If you were to ask me what is the greatest crisis facing the modern world — apart from the failure of education — I would say the lack and perversion of leadership. On the one hand, we have the strongmen — Donald J. Trump, Vladimir Putin, Kim Jong-un, Recep Tayyip Erdoğan, Mohammed bin Salman, Nicolas Maduro and Rodrigo Duterte. On the other, the besieged rationalists — Emmanuel Macron, Justin Trudeau and Angela Merkel.

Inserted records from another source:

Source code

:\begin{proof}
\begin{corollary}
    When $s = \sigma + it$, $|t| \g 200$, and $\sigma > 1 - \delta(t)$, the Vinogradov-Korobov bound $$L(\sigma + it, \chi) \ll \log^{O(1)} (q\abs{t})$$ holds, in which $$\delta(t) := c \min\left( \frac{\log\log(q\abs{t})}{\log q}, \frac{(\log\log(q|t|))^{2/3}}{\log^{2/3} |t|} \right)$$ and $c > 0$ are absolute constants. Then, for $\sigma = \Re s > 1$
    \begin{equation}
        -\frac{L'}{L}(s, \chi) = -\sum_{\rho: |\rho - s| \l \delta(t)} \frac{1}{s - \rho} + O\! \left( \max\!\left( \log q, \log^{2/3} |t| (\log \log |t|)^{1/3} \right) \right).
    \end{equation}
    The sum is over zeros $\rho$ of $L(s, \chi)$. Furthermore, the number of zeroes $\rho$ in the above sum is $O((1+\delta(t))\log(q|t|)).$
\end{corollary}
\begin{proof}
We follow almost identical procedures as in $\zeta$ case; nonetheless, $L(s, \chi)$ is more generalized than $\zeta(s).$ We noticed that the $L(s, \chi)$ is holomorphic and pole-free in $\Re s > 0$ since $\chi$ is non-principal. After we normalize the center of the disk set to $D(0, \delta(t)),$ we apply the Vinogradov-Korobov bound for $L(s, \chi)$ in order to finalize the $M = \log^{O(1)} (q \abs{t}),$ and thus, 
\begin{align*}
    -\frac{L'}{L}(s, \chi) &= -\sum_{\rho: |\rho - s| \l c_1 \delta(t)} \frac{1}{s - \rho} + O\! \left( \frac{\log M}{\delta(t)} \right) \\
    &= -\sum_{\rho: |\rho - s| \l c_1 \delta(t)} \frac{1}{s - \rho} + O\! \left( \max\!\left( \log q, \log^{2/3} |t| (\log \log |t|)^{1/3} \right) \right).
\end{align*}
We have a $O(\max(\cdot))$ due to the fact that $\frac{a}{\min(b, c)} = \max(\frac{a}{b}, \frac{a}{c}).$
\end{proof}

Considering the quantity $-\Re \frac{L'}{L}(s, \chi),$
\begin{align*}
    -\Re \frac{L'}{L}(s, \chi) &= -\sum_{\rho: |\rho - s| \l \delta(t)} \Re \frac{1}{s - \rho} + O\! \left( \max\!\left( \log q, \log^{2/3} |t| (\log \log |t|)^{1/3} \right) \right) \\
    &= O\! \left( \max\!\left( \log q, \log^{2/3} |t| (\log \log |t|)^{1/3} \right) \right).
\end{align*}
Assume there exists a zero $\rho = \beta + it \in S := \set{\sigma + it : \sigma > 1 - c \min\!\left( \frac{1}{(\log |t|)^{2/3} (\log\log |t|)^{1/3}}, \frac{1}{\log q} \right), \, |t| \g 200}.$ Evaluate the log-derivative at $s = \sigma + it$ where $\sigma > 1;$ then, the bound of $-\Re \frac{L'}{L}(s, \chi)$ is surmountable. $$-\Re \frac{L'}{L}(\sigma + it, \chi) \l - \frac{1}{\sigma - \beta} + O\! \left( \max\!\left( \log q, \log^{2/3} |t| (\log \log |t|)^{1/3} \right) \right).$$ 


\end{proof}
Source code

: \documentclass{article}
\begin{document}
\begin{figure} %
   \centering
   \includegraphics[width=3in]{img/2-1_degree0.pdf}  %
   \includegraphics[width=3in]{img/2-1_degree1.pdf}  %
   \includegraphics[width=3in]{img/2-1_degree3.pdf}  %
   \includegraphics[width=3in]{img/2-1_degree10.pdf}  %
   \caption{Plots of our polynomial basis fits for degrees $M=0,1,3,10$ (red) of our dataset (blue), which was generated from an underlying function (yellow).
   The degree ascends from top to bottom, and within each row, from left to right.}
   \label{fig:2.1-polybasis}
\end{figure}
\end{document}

To Merkel, we must add a number of other female leaders who’ve emerged on the world stage — House Speaker Nancy Pelosi, playing a tricky hand brilliantly through the government shutdown-showdown, her encounters with her fractious caucus, the disheartening release of the Mueller report and now the latest attack on Obamacare; New Zealand’s Jacinda Adhern, who’s been a magnificent example of grace in the face of the white supremacist attack on the Muslims of her nation; Scotland’s Nicola Sturgeon, a steadying hand on the till as she guides her country through the rough waters of Brexit; and now Slovakiia’s first woman president, Zuzana Čaputová, who ran on the platform “Stand Up to Evil.”
In the March 31 edition of The New York Times, Tina Brown wonders if women might not be better leaders than men.